Transcribe all of the listing below in full.

Segment Open

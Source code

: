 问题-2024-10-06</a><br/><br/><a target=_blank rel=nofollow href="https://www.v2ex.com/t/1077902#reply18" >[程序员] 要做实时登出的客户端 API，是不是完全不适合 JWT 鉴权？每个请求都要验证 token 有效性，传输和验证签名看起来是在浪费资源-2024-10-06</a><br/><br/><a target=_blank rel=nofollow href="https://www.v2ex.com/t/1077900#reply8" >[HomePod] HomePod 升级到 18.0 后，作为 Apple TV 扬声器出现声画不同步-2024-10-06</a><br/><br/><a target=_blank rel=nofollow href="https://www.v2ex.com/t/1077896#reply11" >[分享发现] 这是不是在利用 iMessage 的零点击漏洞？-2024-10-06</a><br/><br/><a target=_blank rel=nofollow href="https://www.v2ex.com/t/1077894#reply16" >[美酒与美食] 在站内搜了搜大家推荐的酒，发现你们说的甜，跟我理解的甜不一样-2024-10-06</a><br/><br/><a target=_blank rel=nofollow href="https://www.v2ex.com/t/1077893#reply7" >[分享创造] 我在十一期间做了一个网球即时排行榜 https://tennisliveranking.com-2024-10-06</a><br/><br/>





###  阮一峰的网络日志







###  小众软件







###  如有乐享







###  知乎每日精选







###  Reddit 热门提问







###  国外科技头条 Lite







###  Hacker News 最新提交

Segment Closed

§ **Reply to the task**
Source code

: 问题-2024-10-06</a><br/><br/><a target=_blank rel=nofollow href="https://www.v2ex.com/t/1077902#reply18" >[程序员] 要做实时登出的客户端 API，是不是完全不适合 JWT 鉴权？每个请求都要验证 token 有效性，传输和验证签名看起来是在浪费资源-2024-10-06</a><br/><br/><a target=_blank rel=nofollow href="https://www.v2ex.com/t/1077900#reply8" >[HomePod] HomePod 升级到 18.0 后，作为 Apple TV 扬声器出现声画不同步-2024-10-06</a><br/><br/><a target=_blank rel=nofollow href="https://www.v2ex.com/t/1077896#reply11" >[分享发现] 这是不是在利用 iMessage 的零点击漏洞？-2024-10-06</a><br/><br/><a target=_blank rel=nofollow href="https://www.v2ex.com/t/1077894#reply16" >[美酒与美食] 在站内搜了搜大家推荐的酒，发现你们说的甜，跟我理解的甜不一样-2024-10-06</a><br/><br/><a target=_blank rel=nofollow href="https://www.v2ex.com/t/1077893#reply7" >[分享创造] 我在十一期间做了一个网球即时排行榜 https://tennisliveranking.com-2024-10-06</a><br/><br/>





###  阮一峰的网络日志







###  小众软件







###  如有乐享







###  知乎每日精选







###  Reddit 热门提问







###  国外科技头条 Lite







###  Hacker News 最新提交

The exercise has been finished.